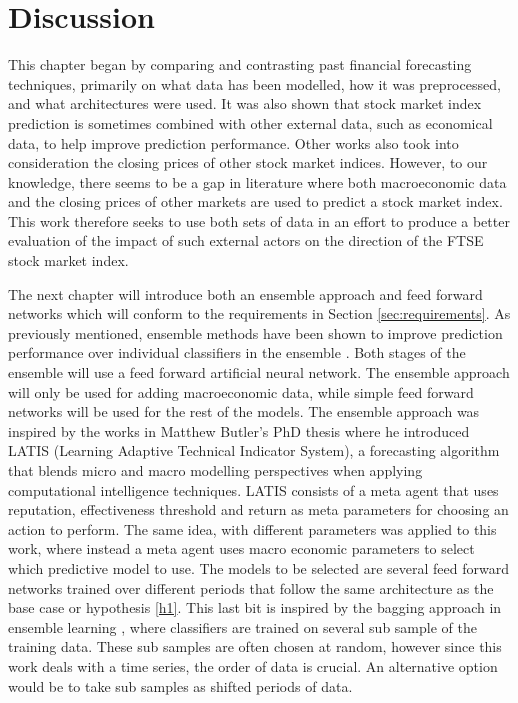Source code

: \documentclass{UoYCSproject}
\begin{document}
\section{Discussion}
\label{sec:discussion}
This chapter began by comparing and contrasting past financial forecasting techniques, primarily on what data has been modelled, how it was preprocessed, and what architectures were used. It was also shown that stock market index prediction is sometimes combined with other external data, such as economical data, to help improve prediction performance. Other works also took into consideration the closing prices of other stock market indices. However, to our knowledge, there seems to be a gap in literature where both macroeconomic data and the closing prices of other markets are used to predict a stock market index. This work therefore seeks to use both sets of data in an effort to produce a better evaluation of the impact of such external actors on the direction of the FTSE stock market index.   

The next chapter will introduce both an ensemble approach and feed forward networks which will conform to the requirements in Section \ref{sec:requirements}. As previously mentioned, ensemble methods have been shown to improve prediction performance over individual classifiers in the ensemble \cite{opitz1999popular}. Both stages of the ensemble will use a feed forward artificial neural network. The ensemble approach will only be used for adding macroeconomic data, while simple feed forward networks will be used for the rest of the models. The ensemble approach was inspired by the works in Matthew Butler's PhD thesis \cite{butler2012computational} where he introduced LATIS (Learning Adaptive Technical Indicator System), a forecasting algorithm that blends micro and macro modelling perspectives when applying computational intelligence techniques. LATIS consists of a meta agent that uses reputation, effectiveness threshold and return as meta parameters for choosing an action to perform. The same idea, with different parameters was applied to this work, where instead a meta agent uses macro economic parameters to select which predictive model to use. The models to be selected are several feed forward networks trained over different periods that follow the same architecture as the base case or hypothesis \ref{h1}. This last bit is inspired by the bagging approach in ensemble learning \cite{breiman1996bagging}, where classifiers are trained on several sub sample of the training data. These sub samples are often chosen at random, however since this work deals with a time series, the order of data is crucial. An alternative option would be to take sub samples as shifted periods of data.
\end{document}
----
▸ Exercise brief:
An exact copy of every line from the one containing "The next chapter" through the last line of the entries is required; please add nothing.

▸ Exercise solution:
The next chapter will introduce both an ensemble approach and feed forward networks which will conform to the requirements in Section \ref{sec:requirements}. As previously mentioned, ensemble methods have been shown to improve prediction performance over individual classifiers in the ensemble \cite{opitz1999popular}. Both stages of the ensemble will use a feed forward artificial neural network. The ensemble approach will only be used for adding macroeconomic data, while simple feed forward networks will be used for the rest of the models. The ensemble approach was inspired by the works in Matthew Butler's PhD thesis \cite{butler2012computational} where he introduced LATIS (Learning Adaptive Technical Indicator System), a forecasting algorithm that blends micro and macro modelling perspectives when applying computational intelligence techniques. LATIS consists of a meta agent that uses reputation, effectiveness threshold and return as meta parameters for choosing an action to perform. The same idea, with different parameters was applied to this work, where instead a meta agent uses macro economic parameters to select which predictive model to use. The models to be selected are several feed forward networks trained over different periods that follow the same architecture as the base case or hypothesis \ref{h1}. This last bit is inspired by the bagging approach in ensemble learning \cite{breiman1996bagging}, where classifiers are trained on several sub sample of the training data. These sub samples are often chosen at random, however since this work deals with a time series, the order of data is crucial. An alternative option would be to take sub samples as shifted periods of data.
\end{document}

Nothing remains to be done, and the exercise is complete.